Aliado direto do presidente Luiz Inácio Lula da Silva, Haddad deve ter como principal ativo eleitoral o apoio do Palácio do Planalto. A presença de Lula na campanha tende a fortalecer sua candidatura, especialmente entre eleitores de menor renda e no interior do estado, onde programas federais costumam ter impacto direto. Analistas políticos avaliam que a transferência de votos do presidente será um fator central na estratégia petista.

Por outro lado, Haddad carrega o histórico de derrotas em disputas majoritárias no estado. Ele foi derrotado na eleição para a Prefeitura de São Paulo em 2016 e também perdeu a corrida ao governo estadual em 2022, o que ainda pesa na avaliação de parte do eleitorado paulista, tradicionalmente mais resistente ao PT. Esse fator é apontado por especialistas como um dos principais obstáculos a serem superados.

No campo político, a candidatura já nasce com base consolidada dentro do Partido dos Trabalhadores (PT), com articulações em curso para ampliar alianças e atrair partidos do centro. A estratégia deve incluir a construção de uma frente mais ampla, repetindo o modelo que levou Lula à vitória nacional em 2022.

Outro ponto relevante é o contexto econômico. Como ministro da Fazenda, Haddad terá sua imagem diretamente associada ao desempenho da economia até 2026. Resultados positivos, como controle da inflação, crescimento e geração de empregos, podem fortalecer sua candidatura.

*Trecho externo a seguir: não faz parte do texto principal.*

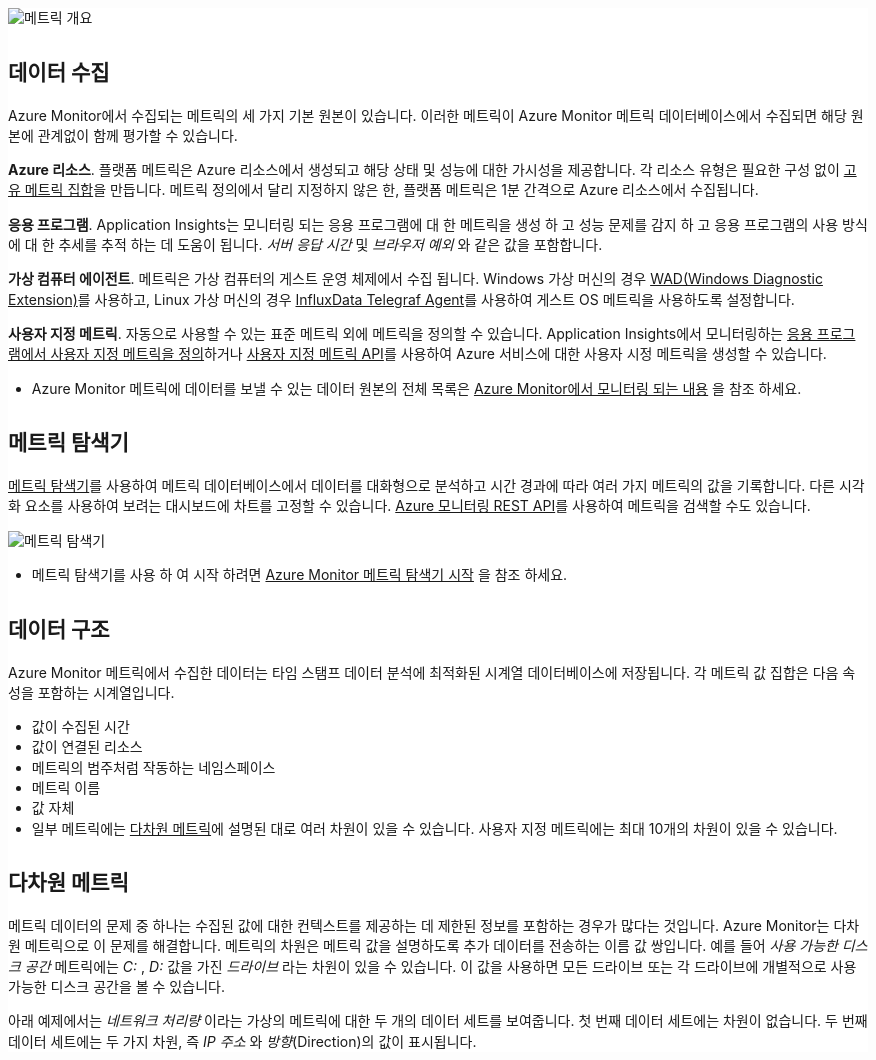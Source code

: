 ![메트릭 개요](media/data-platform-metrics/metrics-overview.png)


## <a name="data-collection"></a>데이터 수집
Azure Monitor에서 수집되는 메트릭의 세 가지 기본 원본이 있습니다. 이러한 메트릭이 Azure Monitor 메트릭 데이터베이스에서 수집되면 해당 원본에 관계없이 함께 평가할 수 있습니다.

**Azure 리소스**. 플랫폼 메트릭은 Azure 리소스에서 생성되고 해당 상태 및 성능에 대한 가시성을 제공합니다. 각 리소스 유형은 필요한 구성 없이 [고유 메트릭 집합](metrics-supported.md)을 만듭니다. 메트릭 정의에서 달리 지정하지 않은 한, 플랫폼 메트릭은 1분 간격으로 Azure 리소스에서 수집됩니다. 

**응용 프로그램**. Application Insights는 모니터링 되는 응용 프로그램에 대 한 메트릭을 생성 하 고 성능 문제를 감지 하 고 응용 프로그램의 사용 방식에 대 한 추세를 추적 하는 데 도움이 됩니다. _서버 응답 시간_ 및 _브라우저 예외_ 와 같은 값을 포함합니다.

**가상 컴퓨터 에이전트**. 메트릭은 가상 컴퓨터의 게스트 운영 체제에서 수집 됩니다. Windows 가상 머신의 경우 [WAD(Windows Diagnostic Extension)](./diagnostics-extension-overview.md)를 사용하고, Linux 가상 머신의 경우 [InfluxData Telegraf Agent](https://www.influxdata.com/time-series-platform/telegraf/)를 사용하여 게스트 OS 메트릭을 사용하도록 설정합니다.

**사용자 지정 메트릭**. 자동으로 사용할 수 있는 표준 메트릭 외에 메트릭을 정의할 수 있습니다. Application Insights에서 모니터링하는 [응용 프로그램에서 사용자 지정 메트릭을 정의](../app/api-custom-events-metrics.md)하거나 [사용자 지정 메트릭 API](metrics-store-custom-rest-api.md)를 사용하여 Azure 서비스에 대한 사용자 시정 메트릭을 생성할 수 있습니다.

- Azure Monitor 메트릭에 데이터를 보낼 수 있는 데이터 원본의 전체 목록은 [Azure Monitor에서 모니터링 되는 내용](../monitor-reference.md) 을 참조 하세요.

## <a name="metrics-explorer"></a>메트릭 탐색기
[메트릭 탐색기](metrics-charts.md)를 사용하여 메트릭 데이터베이스에서 데이터를 대화형으로 분석하고 시간 경과에 따라 여러 가지 메트릭의 값을 기록합니다. 다른 시각화 요소를 사용하여 보려는 대시보드에 차트를 고정할 수 있습니다. [Azure 모니터링 REST API](rest-api-walkthrough.md)를 사용하여 메트릭을 검색할 수도 있습니다.

![메트릭 탐색기](media/data-platform-metrics/metrics-explorer.png)

- 메트릭 탐색기를 사용 하 여 시작 하려면 [Azure Monitor 메트릭 탐색기 시작](metrics-getting-started.md) 을 참조 하세요.

## <a name="data-structure"></a>데이터 구조
Azure Monitor 메트릭에서 수집한 데이터는 타임 스탬프 데이터 분석에 최적화된 시계열 데이터베이스에 저장됩니다. 각 메트릭 값 집합은 다음 속성을 포함하는 시계열입니다.

* 값이 수집된 시간
* 값이 연결된 리소스
* 메트릭의 범주처럼 작동하는 네임스페이스
* 메트릭 이름
* 값 자체
* 일부 메트릭에는 [다차원 메트릭](#multi-dimensional-metrics)에 설명된 대로 여러 차원이 있을 수 있습니다. 사용자 지정 메트릭에는 최대 10개의 차원이 있을 수 있습니다.

## <a name="multi-dimensional-metrics"></a>다차원 메트릭
메트릭 데이터의 문제 중 하나는 수집된 값에 대한 컨텍스트를 제공하는 데 제한된 정보를 포함하는 경우가 많다는 것입니다. Azure Monitor는 다차원 메트릭으로 이 문제를 해결합니다. 메트릭의 차원은 메트릭 값을 설명하도록 추가 데이터를 전송하는 이름 값 쌍입니다. 예를 들어 _사용 가능한 디스크 공간_ 메트릭에는 _C:_ , _D:_ 값을 가진 _드라이브_ 라는 차원이 있을 수 있습니다. 이 값을 사용하면 모든 드라이브 또는 각 드라이브에 개별적으로 사용 가능한 디스크 공간을 볼 수 있습니다.

아래 예제에서는 _네트워크 처리량_ 이라는 가상의 메트릭에 대한 두 개의 데이터 세트를 보여줍니다. 첫 번째 데이터 세트에는 차원이 없습니다. 두 번째 데이터 세트에는 두 가지 차원, 즉 _IP 주소_ 와 _방향_(Direction)의 값이 표시됩니다.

Em contrapartida, eventuais dificuldades econômicas podem ser exploradas por adversários.

A escolha do Sindicato dos Metalúrgicos do ABC como palco do lançamento reforça o vínculo simbólico com a trajetória de Lula e com a origem do PT, sinalizando uma campanha que deve apostar na mobilização da base histórica do partido.

No cenário eleitoral, Haddad deverá enfrentar candidatos competitivos, possivelmente ligados ao atual campo político dominante no estado, que há décadas não é governado pelo PT. A disputa tende a ser marcada por forte polarização ideológica, além de debates sobre segurança pública, gestão fiscal e desenvolvimento econômico — temas centrais para o eleitor paulista.

Com isso, a candidatura de Haddad surge competitiva, mas cercada de incertezas. O desempenho do governo federal, a capacidade de ampliar alianças e a construção de uma narrativa capaz de dialogar com o eleitorado paulista serão determinantes para definir suas chances reais de vitória em 2026.